I have always understood that perl is context driven, and I'm quite happy that the "equals" assignment gets over-loaded depending on context:
@a = qw(a b c d e); @b = @a; # @b contains (a b c d e) $b = @a; # $b is 5, as the "=" is overloaded by context
I was teaching an "Introduction to Perl" course the other day, and one of the students had this code (I've paraphrased, as it were):
@a = qw(a b c d e); $b = @a[1,3]; print $b

Now, My understanding is that the code would print "2", being the number of elements in the array-slice. it prints "d"

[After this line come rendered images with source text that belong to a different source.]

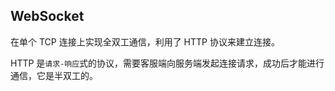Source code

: ## WebSocket

在单个 TCP 连接上实现全双工通信，利用了 HTTP 协议来建立连接。

HTTP 是`请求-响应`式的协议，需要客服端向服务端发起连接请求，成功后才能进行通信，它是半双工的。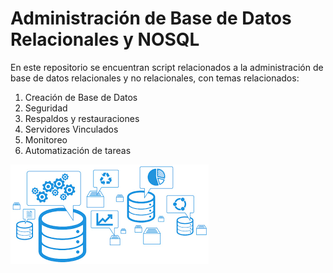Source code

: # Administración de Base de Datos Relacionales y NOSQL

En este repositorio se encuentran script relacionados a la administración de base de datos relacionales y no relacionales, con temas relacionados:

1. Creación de Base de Datos
2. Seguridad
3. Respaldos y restauraciones
4. Servidores Vinculados 
5. Monitoreo
6. Automatización de tareas

![Administración de base de datos](./images/admonbase.png)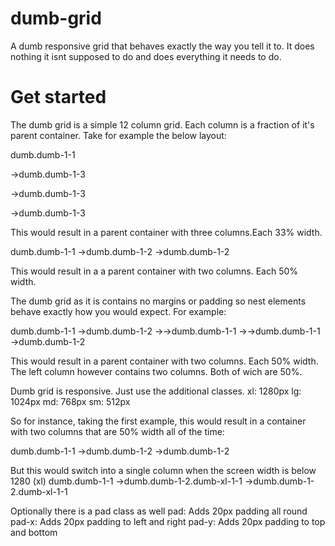 dumb-grid
=========

A dumb responsive grid that behaves exactly the way you tell it to. It does nothing it isnt supposed to do and does everything it needs to do.


Get started
=========

The dumb grid is a simple 12 column grid. Each column is a fraction of it's parent container. Take for example the below layout:

dumb.dumb-1-1 

->dumb.dumb-1-3 

->dumb.dumb-1-3 

->dumb.dumb-1-3 

This would result in a parent container with three columns.Each 33% width.

dumb.dumb-1-1
->dumb.dumb-1-2
->dumb.dumb-1-2

This would result in a a parent container with two columns. Each 50% width.

The dumb grid as it is contains no margins or padding so nest elements behave exactly how you would expect. For example:

dumb.dumb-1-1
->dumb.dumb-1-2
->->dumb.dumb-1-1
->->dumb.dumb-1-1
->dumb.dumb-1-2

This would result in a parent container with two columns. Each 50% width. The left column however contains two columns. Both of wich are 50%.

Dumb grid is responsive. Just use the additional classes.
xl: 1280px
lg: 1024px
md:  768px
sm:  512px


So for instance, taking the first example, this would result in a container with two columns that are 50% width all of the time:

dumb.dumb-1-1
->dumb.dumb-1-2
->dumb.dumb-1-2

But this would switch into a single column when the screen width is below 1280 (xl)
dumb.dumb-1-1
->dumb.dumb-1-2.dumb-xl-1-1
->dumb.dumb-1-2.dumb-xl-1-1

Optionally there is a pad class as well
pad: Adds 20px padding all round
pad-x: Adds 20px padding to left and right
pad-y: Adds 20px padding to top and bottom











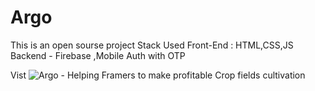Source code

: # Argo

This is an open sourse project 
Stack Used 
Front-End : HTML,CSS,JS
Backend - Firebase ,Mobile Auth with OTP 

Vist ![Argo - Helping Framers to make profitable Crop fields cultivation](https://myoctocat.com/assets/images/base-octocat.svg)
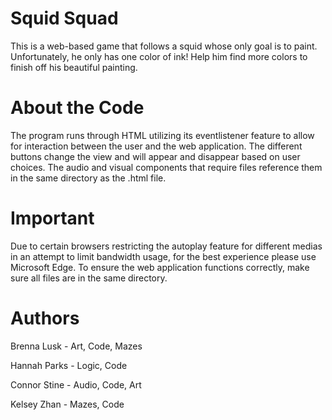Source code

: # Squid Squad
This is a web-based game that follows a squid whose only goal is to paint. Unfortunately, he only has one color of ink! Help him find more colors to finish off his beautiful painting.

# About the Code
The program runs through HTML utilizing its eventlistener feature to allow for interaction between the user and the web application. The different buttons change the view and will appear and disappear based on user choices. The audio and visual components that require files reference them in the same directory as the .html file.

# Important
Due to certain browsers restricting the autoplay feature for different medias in an attempt to limit bandwidth usage, for the best experience please use Microsoft Edge. To ensure the web application functions correctly, make sure all files are in the same directory.

# Authors
Brenna Lusk - Art, Code, Mazes

Hannah Parks - Logic, Code

Connor Stine - Audio, Code, Art

Kelsey Zhan - Mazes, Code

Indeed, my slides make the point that @array[$n] is a one-element array, not a scalar, thus $b=@array[$n] will set $b to 1, not the value of the array element ($b=$array[$n])!
@a = qw(a b c d e); $b = @a[1]; print $b
prints "b"
@a = qw(a b c d e); @b = @a[1]; $b = @b print $b
prints 1

WTF?

So, I tried forcing a scalar context on the assignement:

@a = qw(a b c d e); $b = scalar @a[1,3]; print $b

.... still prints "d"!

Switch the array-slice around, and we still get the last element in the scalar:
@a = qw(a b c d e); $b = @a[3,1]; print $b

prints "b"

Can someone explain why?


-- Ian Stuart
A man depriving some poor village, somewhere, of a first-class idiot.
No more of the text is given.